“It would be a mistake to think that an “object” as other simply seizes us, making us passive while it is actively dominating.”[1]
Over the past few weeks I’ve joined a variety of activities at the McManus Galleries, attended by groups of senior citizens from Dundee. While wandering around the displays, I have had the pleasure of listening to their stories. Allowing the memories of the past to be brought to life by objects found in the exhibitions.
I began to think about the relationship we have with these selected objects. Once placed in a display cabinet they become more that a mere object; placed beside ‘other’ chosen objects, each display tells a story, an object is a sign, a copy of itself, removed from the past and framed behind glass. The object transcends into artifact.
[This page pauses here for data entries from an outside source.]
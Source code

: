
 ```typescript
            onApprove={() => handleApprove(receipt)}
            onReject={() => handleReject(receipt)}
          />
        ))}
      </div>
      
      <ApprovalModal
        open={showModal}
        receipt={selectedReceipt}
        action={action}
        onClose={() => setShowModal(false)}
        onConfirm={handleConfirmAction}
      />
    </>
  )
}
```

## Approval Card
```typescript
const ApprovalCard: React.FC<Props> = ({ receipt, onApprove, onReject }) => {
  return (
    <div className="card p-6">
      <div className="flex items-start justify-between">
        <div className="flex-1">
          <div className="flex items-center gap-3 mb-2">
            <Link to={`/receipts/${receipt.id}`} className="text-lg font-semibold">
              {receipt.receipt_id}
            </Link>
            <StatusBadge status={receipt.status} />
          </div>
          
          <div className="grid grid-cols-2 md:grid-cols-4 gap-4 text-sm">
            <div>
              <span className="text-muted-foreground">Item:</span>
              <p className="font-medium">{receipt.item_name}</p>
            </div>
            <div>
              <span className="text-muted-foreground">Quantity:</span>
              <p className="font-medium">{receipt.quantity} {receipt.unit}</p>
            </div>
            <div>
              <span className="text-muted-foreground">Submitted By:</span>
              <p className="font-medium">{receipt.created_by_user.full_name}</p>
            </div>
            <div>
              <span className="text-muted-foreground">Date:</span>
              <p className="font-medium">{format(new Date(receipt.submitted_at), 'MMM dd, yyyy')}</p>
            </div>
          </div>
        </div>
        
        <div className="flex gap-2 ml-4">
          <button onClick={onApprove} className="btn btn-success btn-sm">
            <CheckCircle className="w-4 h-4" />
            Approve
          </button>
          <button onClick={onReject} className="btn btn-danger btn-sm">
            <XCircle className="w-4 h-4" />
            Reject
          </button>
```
“Although materially, these remain as they were, they become, on the plane of meanings facsimiles of themselves. They announce distance between what they are and what they were through there very function, once placed in the Museum, of representing their own pastness and, thereby, a set of past social relations.”[2]
The visitor who shares their story by observing a museum artifact, reveals their personal experience of an object. Reconnecting the past to present, the artifact to the everyday object, by placing a story in-between.
[1] Desmond, W (1995). Being and the Between. New York: State University of New York Press. P11.
[2] Bennett, T (1995). The Birth of the Museum. 2nd ed. New York: Routledge. P129.